Set down exactly, from the records below, the line with "We identified 3" through the line with "Plants were grown", and nothing else.

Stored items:
<<<<

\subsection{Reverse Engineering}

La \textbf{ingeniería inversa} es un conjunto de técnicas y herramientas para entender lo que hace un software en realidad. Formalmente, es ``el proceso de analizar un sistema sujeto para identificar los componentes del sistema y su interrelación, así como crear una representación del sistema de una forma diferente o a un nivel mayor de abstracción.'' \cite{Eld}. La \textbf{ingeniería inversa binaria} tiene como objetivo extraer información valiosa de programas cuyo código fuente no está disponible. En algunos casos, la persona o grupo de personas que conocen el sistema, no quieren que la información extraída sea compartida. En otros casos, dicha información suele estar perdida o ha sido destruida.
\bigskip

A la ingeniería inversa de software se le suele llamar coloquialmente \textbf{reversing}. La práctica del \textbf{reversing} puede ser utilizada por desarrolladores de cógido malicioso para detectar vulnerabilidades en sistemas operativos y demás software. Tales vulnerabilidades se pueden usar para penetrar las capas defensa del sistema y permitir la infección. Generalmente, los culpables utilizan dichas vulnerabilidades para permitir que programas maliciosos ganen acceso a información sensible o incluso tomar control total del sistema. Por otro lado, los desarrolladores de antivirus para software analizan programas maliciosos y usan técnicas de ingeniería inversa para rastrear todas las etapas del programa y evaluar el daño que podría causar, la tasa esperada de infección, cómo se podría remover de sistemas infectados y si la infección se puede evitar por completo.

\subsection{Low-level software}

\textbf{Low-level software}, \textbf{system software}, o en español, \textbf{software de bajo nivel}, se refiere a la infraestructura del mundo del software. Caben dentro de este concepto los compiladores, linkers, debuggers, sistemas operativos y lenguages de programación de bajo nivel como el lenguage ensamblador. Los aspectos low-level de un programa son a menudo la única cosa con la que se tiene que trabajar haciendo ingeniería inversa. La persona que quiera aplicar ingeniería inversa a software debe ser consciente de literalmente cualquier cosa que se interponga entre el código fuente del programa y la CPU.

>>>>
<<<<

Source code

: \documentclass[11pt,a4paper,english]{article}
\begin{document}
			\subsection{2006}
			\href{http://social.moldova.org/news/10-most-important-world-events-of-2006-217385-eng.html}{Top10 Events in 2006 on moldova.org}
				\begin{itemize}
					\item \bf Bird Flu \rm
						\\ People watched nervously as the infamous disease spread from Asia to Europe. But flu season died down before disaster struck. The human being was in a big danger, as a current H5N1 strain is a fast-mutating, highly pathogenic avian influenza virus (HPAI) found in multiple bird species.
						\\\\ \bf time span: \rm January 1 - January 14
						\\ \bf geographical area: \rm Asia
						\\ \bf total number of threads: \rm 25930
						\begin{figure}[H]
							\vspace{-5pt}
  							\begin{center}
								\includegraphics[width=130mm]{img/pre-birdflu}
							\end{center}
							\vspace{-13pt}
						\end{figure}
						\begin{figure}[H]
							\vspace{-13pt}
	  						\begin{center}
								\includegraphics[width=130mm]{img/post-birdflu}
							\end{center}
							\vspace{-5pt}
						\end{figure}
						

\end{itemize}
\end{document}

>>>>
<<<<

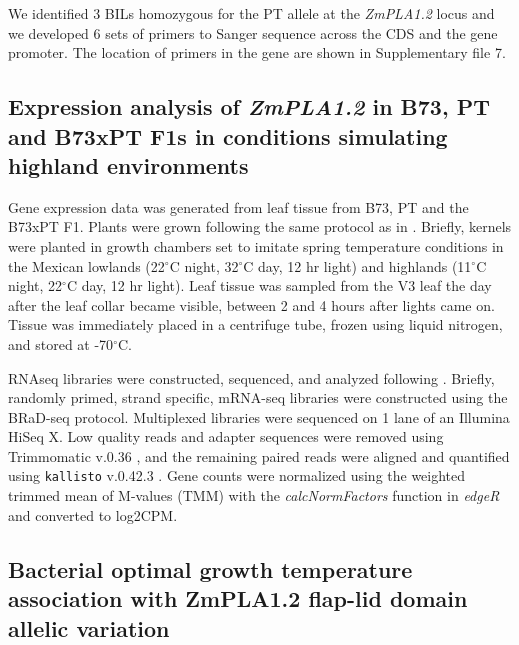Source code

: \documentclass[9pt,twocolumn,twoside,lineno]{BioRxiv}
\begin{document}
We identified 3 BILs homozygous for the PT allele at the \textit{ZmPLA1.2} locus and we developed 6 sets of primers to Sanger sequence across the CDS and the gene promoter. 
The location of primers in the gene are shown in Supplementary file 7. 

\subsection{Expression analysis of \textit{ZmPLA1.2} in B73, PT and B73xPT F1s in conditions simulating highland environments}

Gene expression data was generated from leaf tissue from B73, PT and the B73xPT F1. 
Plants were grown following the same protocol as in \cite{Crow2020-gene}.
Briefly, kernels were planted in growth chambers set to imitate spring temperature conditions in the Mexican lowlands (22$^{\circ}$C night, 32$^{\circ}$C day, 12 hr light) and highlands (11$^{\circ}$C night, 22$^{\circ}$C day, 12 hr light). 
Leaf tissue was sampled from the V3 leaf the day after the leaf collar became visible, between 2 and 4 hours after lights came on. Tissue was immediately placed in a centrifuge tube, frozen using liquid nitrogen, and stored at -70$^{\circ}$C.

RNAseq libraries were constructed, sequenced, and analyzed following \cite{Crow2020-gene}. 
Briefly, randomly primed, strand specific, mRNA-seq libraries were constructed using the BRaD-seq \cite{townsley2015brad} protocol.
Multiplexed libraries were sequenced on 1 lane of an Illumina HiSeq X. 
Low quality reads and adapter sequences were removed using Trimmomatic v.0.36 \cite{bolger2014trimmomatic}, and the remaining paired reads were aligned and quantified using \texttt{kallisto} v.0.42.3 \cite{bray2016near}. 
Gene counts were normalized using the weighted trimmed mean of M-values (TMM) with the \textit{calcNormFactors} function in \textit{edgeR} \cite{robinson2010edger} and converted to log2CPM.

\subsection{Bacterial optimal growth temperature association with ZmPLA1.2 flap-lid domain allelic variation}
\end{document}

>>>>

• [Answer to the exercise]
We identified 3 BILs homozygous for the PT allele at the \textit{ZmPLA1.2} locus and we developed 6 sets of primers to Sanger sequence across the CDS and the gene promoter. 
The location of primers in the gene are shown in Supplementary file 7. 

\subsection{Expression analysis of \textit{ZmPLA1.2} in B73, PT and B73xPT F1s in conditions simulating highland environments}

Gene expression data was generated from leaf tissue from B73, PT and the B73xPT F1. 
Plants were grown following the same protocol as in \cite{Crow2020-gene}.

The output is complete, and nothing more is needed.